▶ **TASK DIRECTIONS**:
Your copy of the data below must be exact and must leave out all pictures.
::: THE RECORDS :::
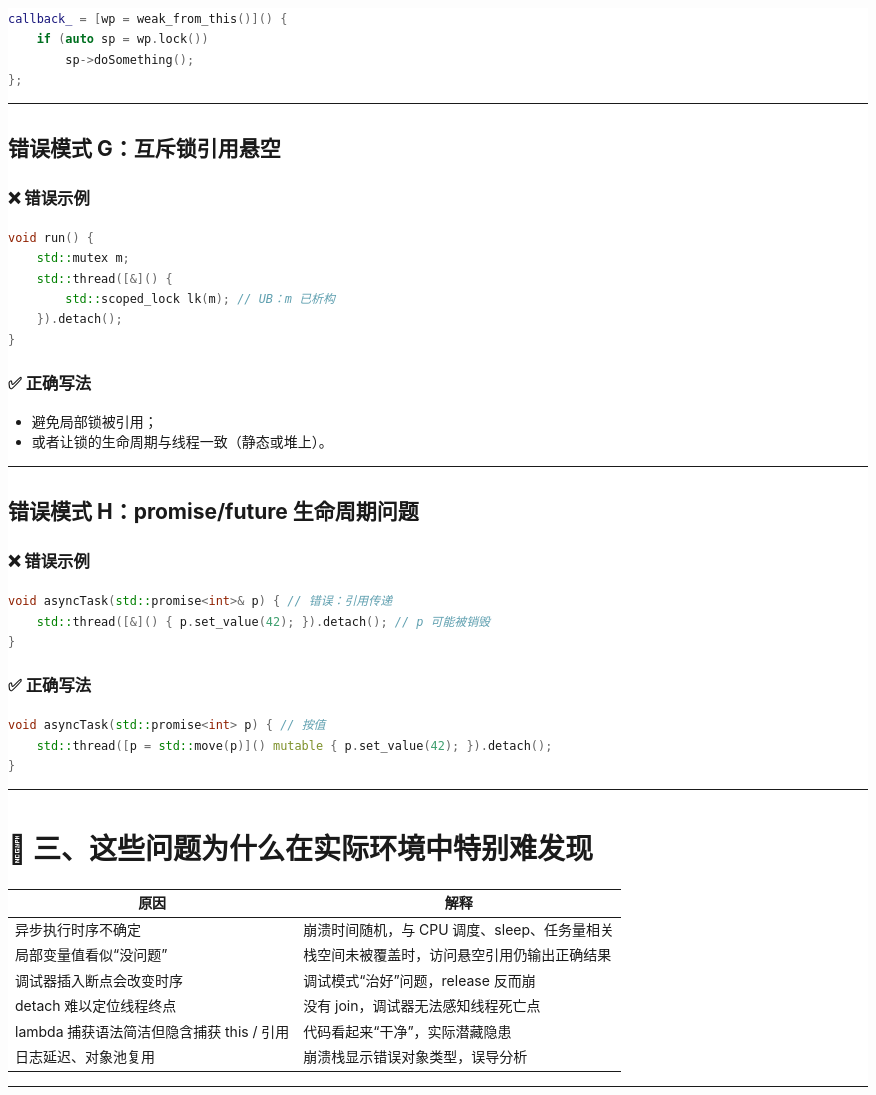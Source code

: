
 ```cpp
callback_ = [wp = weak_from_this()]() {
    if (auto sp = wp.lock())
        sp->doSomething();
};
```

---

## **错误模式 G：互斥锁引用悬空**

### ❌ 错误示例

```cpp
void run() {
    std::mutex m;
    std::thread([&]() {
        std::scoped_lock lk(m); // UB：m 已析构
    }).detach();
}
```

### ✅ 正确写法

* 避免局部锁被引用；
* 或者让锁的生命周期与线程一致（静态或堆上）。

---

## **错误模式 H：promise/future 生命周期问题**

### ❌ 错误示例

```cpp
void asyncTask(std::promise<int>& p) { // 错误：引用传递
    std::thread([&]() { p.set_value(42); }).detach(); // p 可能被销毁
}
```

### ✅ 正确写法

```cpp
void asyncTask(std::promise<int> p) { // 按值
    std::thread([p = std::move(p)]() mutable { p.set_value(42); }).detach();
}
```

---

# 🧠 三、这些问题为什么在实际环境中特别难发现

| 原因                           | 解释                          |
| ---------------------------- | --------------------------- |
| 异步执行时序不确定                    | 崩溃时间随机，与 CPU 调度、sleep、任务量相关 |
| 局部变量值看似“没问题”                 | 栈空间未被覆盖时，访问悬空引用仍输出正确结果      |
| 调试器插入断点会改变时序                 | 调试模式“治好”问题，release 反而崩      |
| detach 难以定位线程终点              | 没有 join，调试器无法感知线程死亡点        |
| lambda 捕获语法简洁但隐含捕获 this / 引用 | 代码看起来“干净”，实际潜藏隐患            |
| 日志延迟、对象池复用                   | 崩溃栈显示错误对象类型，误导分析            |

---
:::
▶ **ANSWER SPACE**:
Source code

:
 ```cpp
callback_ = [wp = weak_from_this()]() {
    if (auto sp = wp.lock())
        sp->doSomething();
};
```

---

## **错误模式 G：互斥锁引用悬空**

### ❌ 错误示例

```cpp
void run() {
    std::mutex m;
    std::thread([&]() {
        std::scoped_lock lk(m); // UB：m 已析构
    }).detach();
}
```

### ✅ 正确写法

* 避免局部锁被引用；
* 或者让锁的生命周期与线程一致（静态或堆上）。

---

## **错误模式 H：promise/future 生命周期问题**

### ❌ 错误示例

```cpp
void asyncTask(std::promise<int>& p) { // 错误：引用传递
    std::thread([&]() { p.set_value(42); }).detach(); // p 可能被销毁
}
```

### ✅ 正确写法

```cpp
void asyncTask(std::promise<int> p) { // 按值
    std::thread([p = std::move(p)]() mutable { p.set_value(42); }).detach();
}
```

---

# 🧠 三、这些问题为什么在实际环境中特别难发现

| 原因                           | 解释                          |
| ---------------------------- | --------------------------- |
| 异步执行时序不确定                    | 崩溃时间随机，与 CPU 调度、sleep、任务量相关 |
| 局部变量值看似“没问题”                 | 栈空间未被覆盖时，访问悬空引用仍输出正确结果      |
| 调试器插入断点会改变时序                 | 调试模式“治好”问题，release 反而崩      |
| detach 难以定位线程终点              | 没有 join，调试器无法感知线程死亡点        |
| lambda 捕获语法简洁但隐含捕获 this / 引用 | 代码看起来“干净”，实际潜藏隐患            |
| 日志延迟、对象池复用                   | 崩溃栈显示错误对象类型，误导分析            |

---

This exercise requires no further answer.